What you have to do —
Reply with exactly the lines from the one that contains "## [Jazz² Resurrection: Gjenimplementering" through the last line of the records below, and with no other lines.

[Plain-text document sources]
=======
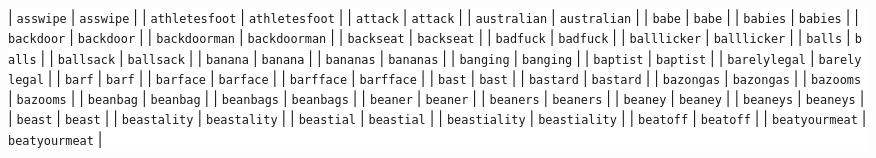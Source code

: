 | `asswipe` | `asswipe` |
| `athletesfoot` | `athletesfoot` |
| `attack` | `attack` |
| `australian` | `australian` |
| `babe` | `babe` |
| `babies` | `babies` |
| `backdoor` | `backdoor` |
| `backdoorman` | `backdoorman` |
| `backseat` | `backseat` |
| `badfuck` | `badfuck` |
| `balllicker` | `balllicker` |
| `balls` | `balls` |
| `ballsack` | `ballsack` |
| `banana` | `banana` |
| `bananas` | `bananas` |
| `banging` | `banging` |
| `baptist` | `baptist` |
| `barelylegal` | `barelylegal` |
| `barf` | `barf` |
| `barface` | `barface` |
| `barfface` | `barfface` |
| `bast` | `bast` |
| `bastard` | `bastard` |
| `bazongas` | `bazongas` |
| `bazooms` | `bazooms` |
| `beanbag` | `beanbag` |
| `beanbags` | `beanbags` |
| `beaner` | `beaner` |
| `beaners` | `beaners` |
| `beaney` | `beaney` |
| `beaneys` | `beaneys` |
| `beast` | `beast` |
| `beastality` | `beastality` |
| `beastial` | `beastial` |
| `beastiality` | `beastiality` |
| `beatoff` | `beatoff` |
| `beatyourmeat` | `beatyourmeat` |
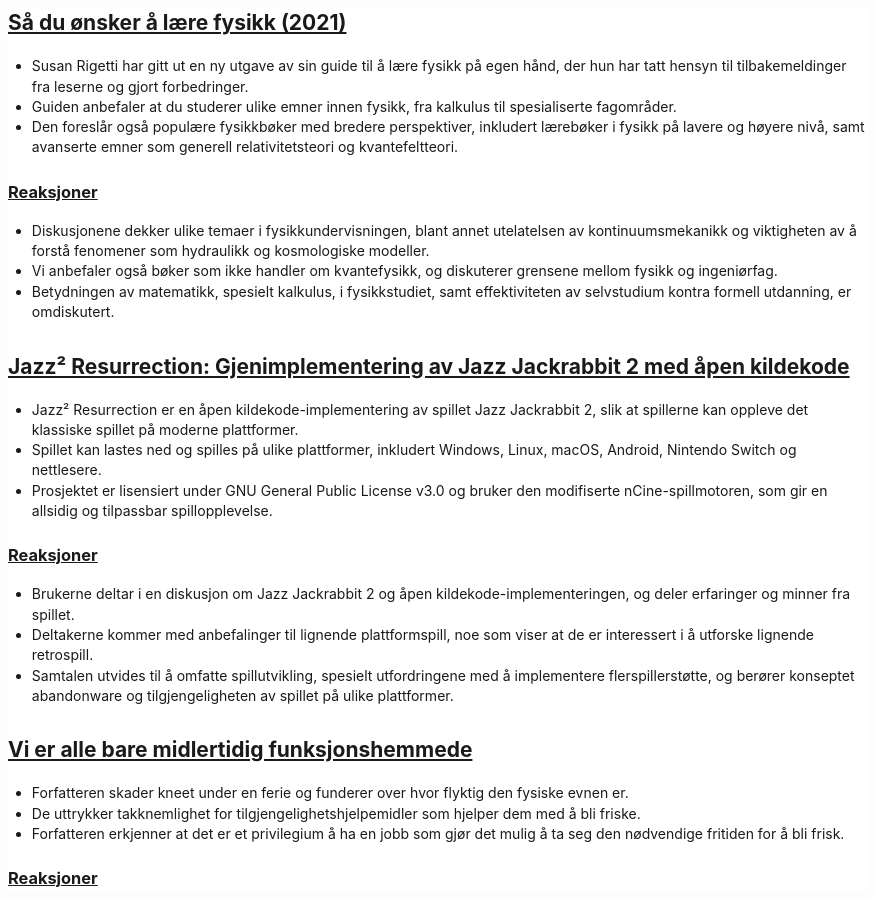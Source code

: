 ## [Så du ønsker å lære fysikk (2021)](https://www.susanrigetti.com/physics)

- Susan Rigetti har gitt ut en ny utgave av sin guide til å lære fysikk på egen hånd, der hun har tatt hensyn til tilbakemeldinger fra leserne og gjort forbedringer.
- Guiden anbefaler at du studerer ulike emner innen fysikk, fra kalkulus til spesialiserte fagområder.
- Den foreslår også populære fysikkbøker med bredere perspektiver, inkludert lærebøker i fysikk på lavere og høyere nivå, samt avanserte emner som generell relativitetsteori og kvantefeltteori.

### [Reaksjoner](https://news.ycombinator.com/item?id=37200615)

- Diskusjonene dekker ulike temaer i fysikkundervisningen, blant annet utelatelsen av kontinuumsmekanikk og viktigheten av å forstå fenomener som hydraulikk og kosmologiske modeller.
- Vi anbefaler også bøker som ikke handler om kvantefysikk, og diskuterer grensene mellom fysikk og ingeniørfag.
- Betydningen av matematikk, spesielt kalkulus, i fysikkstudiet, samt effektiviteten av selvstudium kontra formell utdanning, er omdiskutert.

## [Jazz² Resurrection: Gjenimplementering av Jazz Jackrabbit 2 med åpen kildekode](http://deat.tk/jazz2/)

- Jazz² Resurrection er en åpen kildekode-implementering av spillet Jazz Jackrabbit 2, slik at spillerne kan oppleve det klassiske spillet på moderne plattformer.
- Spillet kan lastes ned og spilles på ulike plattformer, inkludert Windows, Linux, macOS, Android, Nintendo Switch og nettlesere.
- Prosjektet er lisensiert under GNU General Public License v3.0 og bruker den modifiserte nCine-spillmotoren, som gir en allsidig og tilpassbar spillopplevelse.

### [Reaksjoner](https://news.ycombinator.com/item?id=37202727)

- Brukerne deltar i en diskusjon om Jazz Jackrabbit 2 og åpen kildekode-implementeringen, og deler erfaringer og minner fra spillet.
- Deltakerne kommer med anbefalinger til lignende plattformspill, noe som viser at de er interessert i å utforske lignende retrospill.
- Samtalen utvides til å omfatte spillutvikling, spesielt utfordringene med å implementere flerspillerstøtte, og berører konseptet abandonware og tilgjengeligheten av spillet på ulike plattformer.

## [Vi er alle bare midlertidig funksjonshemmede](https://blog.jim-nielsen.com/2023/temporarily-abled/)

- Forfatteren skader kneet under en ferie og funderer over hvor flyktig den fysiske evnen er.
- De uttrykker takknemlighet for tilgjengelighetshjelpemidler som hjelper dem med å bli friske.
- Forfatteren erkjenner at det er et privilegium å ha en jobb som gjør det mulig å ta seg den nødvendige fritiden for å bli frisk.

### [Reaksjoner](https://news.ycombinator.com/item?id=37205731)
=======
Solution below —
## [Jazz² Resurrection: Gjenimplementering av Jazz Jackrabbit 2 med åpen kildekode](http://deat.tk/jazz2/)

- Jazz² Resurrection er en åpen kildekode-implementering av spillet Jazz Jackrabbit 2, slik at spillerne kan oppleve det klassiske spillet på moderne plattformer.
- Spillet kan lastes ned og spilles på ulike plattformer, inkludert Windows, Linux, macOS, Android, Nintendo Switch og nettlesere.
- Prosjektet er lisensiert under GNU General Public License v3.0 og bruker den modifiserte nCine-spillmotoren, som gir en allsidig og tilpassbar spillopplevelse.

### [Reaksjoner](https://news.ycombinator.com/item?id=37202727)

- Brukerne deltar i en diskusjon om Jazz Jackrabbit 2 og åpen kildekode-implementeringen, og deler erfaringer og minner fra spillet.
- Deltakerne kommer med anbefalinger til lignende plattformspill, noe som viser at de er interessert i å utforske lignende retrospill.
- Samtalen utvides til å omfatte spillutvikling, spesielt utfordringene med å implementere flerspillerstøtte, og berører konseptet abandonware og tilgjengeligheten av spillet på ulike plattformer.

## [Vi er alle bare midlertidig funksjonshemmede](https://blog.jim-nielsen.com/2023/temporarily-abled/)

- Forfatteren skader kneet under en ferie og funderer over hvor flyktig den fysiske evnen er.
- De uttrykker takknemlighet for tilgjengelighetshjelpemidler som hjelper dem med å bli friske.
- Forfatteren erkjenner at det er et privilegium å ha en jobb som gjør det mulig å ta seg den nødvendige fritiden for å bli frisk.

### [Reaksjoner](https://news.ycombinator.com/item?id=37205731)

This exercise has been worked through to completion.